═══ DATA FOR THE TASK

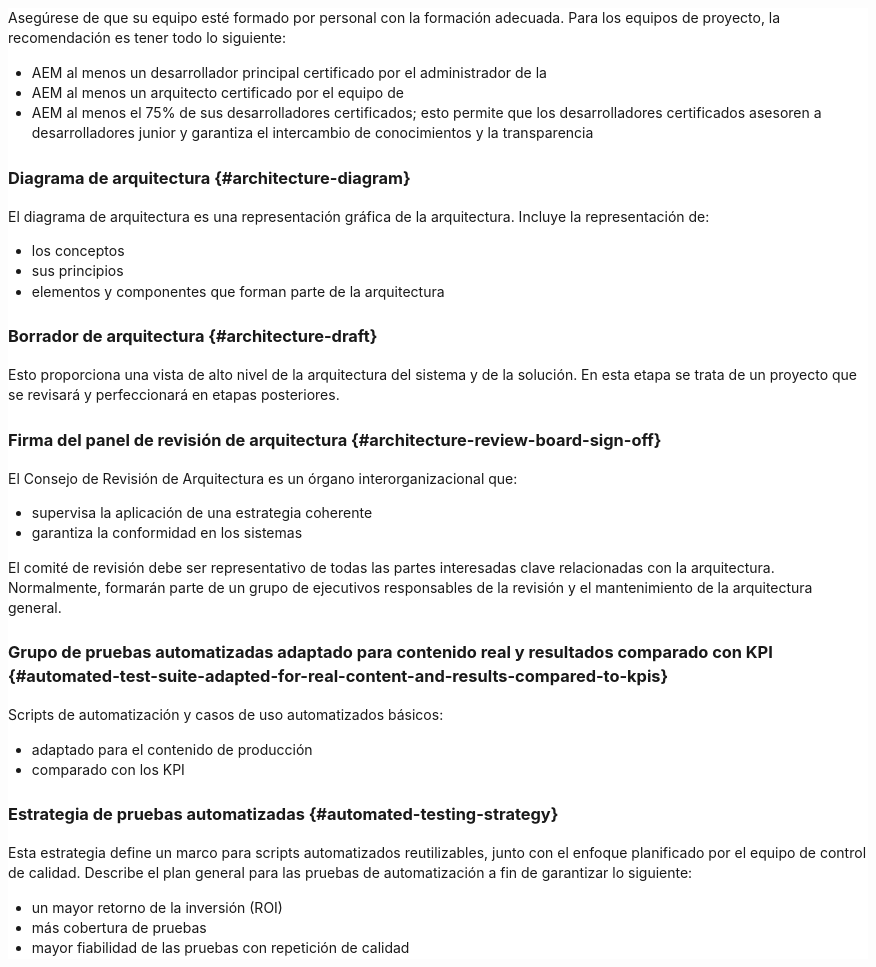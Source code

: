 Asegúrese de que su equipo esté formado por personal con la formación adecuada. Para los equipos de proyecto, la recomendación es tener todo lo siguiente:

* AEM al menos un desarrollador principal certificado por el administrador de la
* AEM al menos un arquitecto certificado por el equipo de
* AEM al menos el 75% de sus desarrolladores certificados; esto permite que los desarrolladores certificados asesoren a desarrolladores junior y garantiza el intercambio de conocimientos y la transparencia

### Diagrama de arquitectura {#architecture-diagram}

El diagrama de arquitectura es una representación gráfica de la arquitectura. Incluye la representación de:

* los conceptos
* sus principios
* elementos y componentes que forman parte de la arquitectura

### Borrador de arquitectura {#architecture-draft}

Esto proporciona una vista de alto nivel de la arquitectura del sistema y de la solución. En esta etapa se trata de un proyecto que se revisará y perfeccionará en etapas posteriores.

### Firma del panel de revisión de arquitectura {#architecture-review-board-sign-off}

El Consejo de Revisión de Arquitectura es un órgano interorganizacional que:

* supervisa la aplicación de una estrategia coherente
* garantiza la conformidad en los sistemas

El comité de revisión debe ser representativo de todas las partes interesadas clave relacionadas con la arquitectura. Normalmente, formarán parte de un grupo de ejecutivos responsables de la revisión y el mantenimiento de la arquitectura general.

### Grupo de pruebas automatizadas adaptado para contenido real y resultados comparado con KPI {#automated-test-suite-adapted-for-real-content-and-results-compared-to-kpis}

Scripts de automatización y casos de uso automatizados básicos:

* adaptado para el contenido de producción
* comparado con los KPI

### Estrategia de pruebas automatizadas {#automated-testing-strategy}

Esta estrategia define un marco para scripts automatizados reutilizables, junto con el enfoque planificado por el equipo de control de calidad. Describe el plan general para las pruebas de automatización a fin de garantizar lo siguiente:

* un mayor retorno de la inversión (ROI)
* más cobertura de pruebas
* mayor fiabilidad de las pruebas con repetición de calidad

══════

:: WHAT TO DO ::
All lines from the beginning of the material through the line that holds "### Estrategia de", both included, should be returned exactly; please omit any pictures and add no other lines.

:: YOUR SOLUTION ::
Source code

: Asegúrese de que su equipo esté formado por personal con la formación adecuada. Para los equipos de proyecto, la recomendación es tener todo lo siguiente:

* AEM al menos un desarrollador principal certificado por el administrador de la
* AEM al menos un arquitecto certificado por el equipo de
* AEM al menos el 75% de sus desarrolladores certificados; esto permite que los desarrolladores certificados asesoren a desarrolladores junior y garantiza el intercambio de conocimientos y la transparencia

### Diagrama de arquitectura {#architecture-diagram}

El diagrama de arquitectura es una representación gráfica de la arquitectura. Incluye la representación de:

* los conceptos
* sus principios
* elementos y componentes que forman parte de la arquitectura

### Borrador de arquitectura {#architecture-draft}

Esto proporciona una vista de alto nivel de la arquitectura del sistema y de la solución. En esta etapa se trata de un proyecto que se revisará y perfeccionará en etapas posteriores.

### Firma del panel de revisión de arquitectura {#architecture-review-board-sign-off}

El Consejo de Revisión de Arquitectura es un órgano interorganizacional que:

* supervisa la aplicación de una estrategia coherente
* garantiza la conformidad en los sistemas

El comité de revisión debe ser representativo de todas las partes interesadas clave relacionadas con la arquitectura. Normalmente, formarán parte de un grupo de ejecutivos responsables de la revisión y el mantenimiento de la arquitectura general.

### Grupo de pruebas automatizadas adaptado para contenido real y resultados comparado con KPI {#automated-test-suite-adapted-for-real-content-and-results-compared-to-kpis}

Scripts de automatización y casos de uso automatizados básicos:

* adaptado para el contenido de producción
* comparado con los KPI

### Estrategia de pruebas automatizadas {#automated-testing-strategy}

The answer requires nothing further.